Integrating the Internet of Things
The Internet of Things sounds vague but it refers specifically to a system of interrelated devices, sensors, living things and other objects which can communicate with each other. In insurance, there are many connected devices which can play a key role in how the industry may be shaped in the future.
Auto insurers are regularly using telematics devices to record driving patterns for example and this in turn can affect premiums, with some insurers offering coaching options for those drivers who see their policies increase. Wearable connected technologies too offer a wealth of health information and this is something insurers could capitalised on, allowing for further personalisation and specific discounts and incentives for policyholders based on their measurable lifestyle choices.
Over 38.5 billion Internet of Things devices are forecasted to have been deployed by 2020 and many of these things should be targeted by insurers who rely on data for the success of their business.
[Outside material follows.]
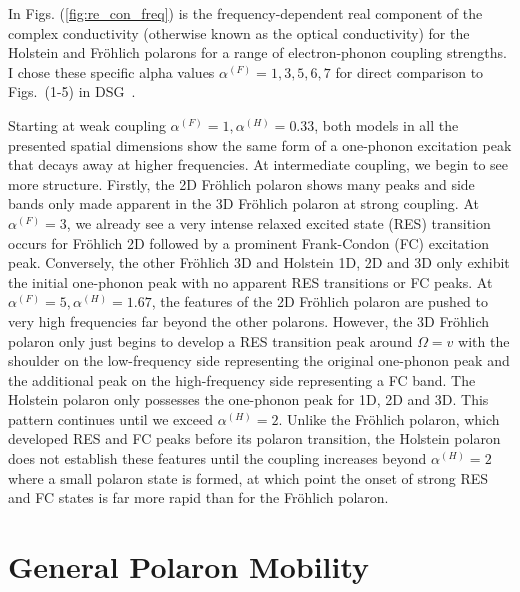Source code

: In Figs. (\ref{fig:re_con_freq}) is the frequency-dependent real component of the complex conductivity (otherwise known as the optical conductivity) for the Holstein and Fr\"ohlich polarons for a range of electron-phonon coupling strengths. I chose these specific alpha values $\alpha^{(F)} = 1, 3, 5, 6, 7$ for direct comparison to Figs.~(1-5) in DSG~\cite{devreese_optical_1972}.

Starting at weak coupling $\alpha^{(F)} = 1, \alpha^{(H)} = 0.33$, both models in all the presented spatial dimensions show the same form of a one-phonon excitation peak that decays away at higher frequencies. At intermediate coupling, we begin to see more structure. Firstly, the 2D Fr\"ohlich polaron shows many peaks and side bands only made apparent in the 3D Fr\"ohlich polaron at strong coupling. At $\alpha^{(F)} = 3$, we already see a very intense relaxed excited state (RES) transition occurs for Fr\"ohlich 2D followed by a prominent Frank-Condon (FC) excitation peak. Conversely, the other Fr\"ohlich 3D and Holstein 1D, 2D and 3D only exhibit the initial one-phonon peak with no apparent RES transitions or FC peaks. At $\alpha^{(F)} = 5, \alpha^{(H)} = 1.67$, the features of the 2D Fr\"ohlich polaron are pushed to very high frequencies far beyond the other polarons. However, the 3D Fr\"ohlich polaron only just begins to develop a RES transition peak around $\Omega = v$ with the shoulder on the low-frequency side representing the original one-phonon peak and the additional peak on the high-frequency side representing a FC band. The Holstein polaron only possesses the one-phonon peak for 1D, 2D and 3D. This pattern continues until we exceed $\alpha^{(H)} = 2$. Unlike the Fr\"ohlich polaron, which developed RES and FC peaks before its polaron transition, the Holstein polaron does not establish these features until the coupling increases beyond $\alpha^{(H)} = 2$ where a small polaron state is formed, at which point the onset of strong RES and FC states is far more rapid than for the Fr\"ohlich polaron. 

\section{General Polaron Mobility}
\label{sec:chap-fifth-first}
A recent Accenture survey also found that 44% of insurers cite connected devices as a key driver to their revenue within the next three years so insurance businesses who haven’t already looking into the use of the Internet of Things and their business should be making moves in that direction immediately.
Big Data for Better Data
Of all the industries there are, insurance is probably more reliant on its data than most. To calculate premiums, ensure people are paying what they should be and to find new leads, exceptionally well managed and organised data is essential. The concept of Big Data, therefore, is an essential consideration for the modern insurer. It ties closely into The Internet of Things as through collecting more information about consumers, insurers can track and monitor their behaviours more closely. Whilst this may sound a bit out of sorts, the whole purpose of this level of tracking is to provide a more personalised experience, something which consumers have come to expect.
Big Data has allowed for the development of even more honed predictive analytics and one survey found that the majority life insurers have confirmed that want to increase their market penetration through the use of data and analytics. This probably sounds like common sense but many insurance companies have yet to realise the potential that is in offer, should they just collate a little more data. It is also important to be mindful of industry guidelines, the head of the Financial Conduct Authority recently warning insurers to recognise there needs to be limits to their use of big data. This is yet another balancing act to work into your growth strategy.
Intelligent Insurers Embrace Technology
While most insurance companies recognise the need to have some understanding of technology, not many are fully embracing the range available to them. To remain a competitive force in the industry it is important to aim to exceed consumer expectations and to do this, you have to make the most of the latest technologies available to you. And, just in case something may go wrong with all of this data and digital “stuff”, don’t forget about insurance cover like public liability and professional indemnity.
Good Fortunes to you; I hope I have helped your approach and mind set to marketing and business.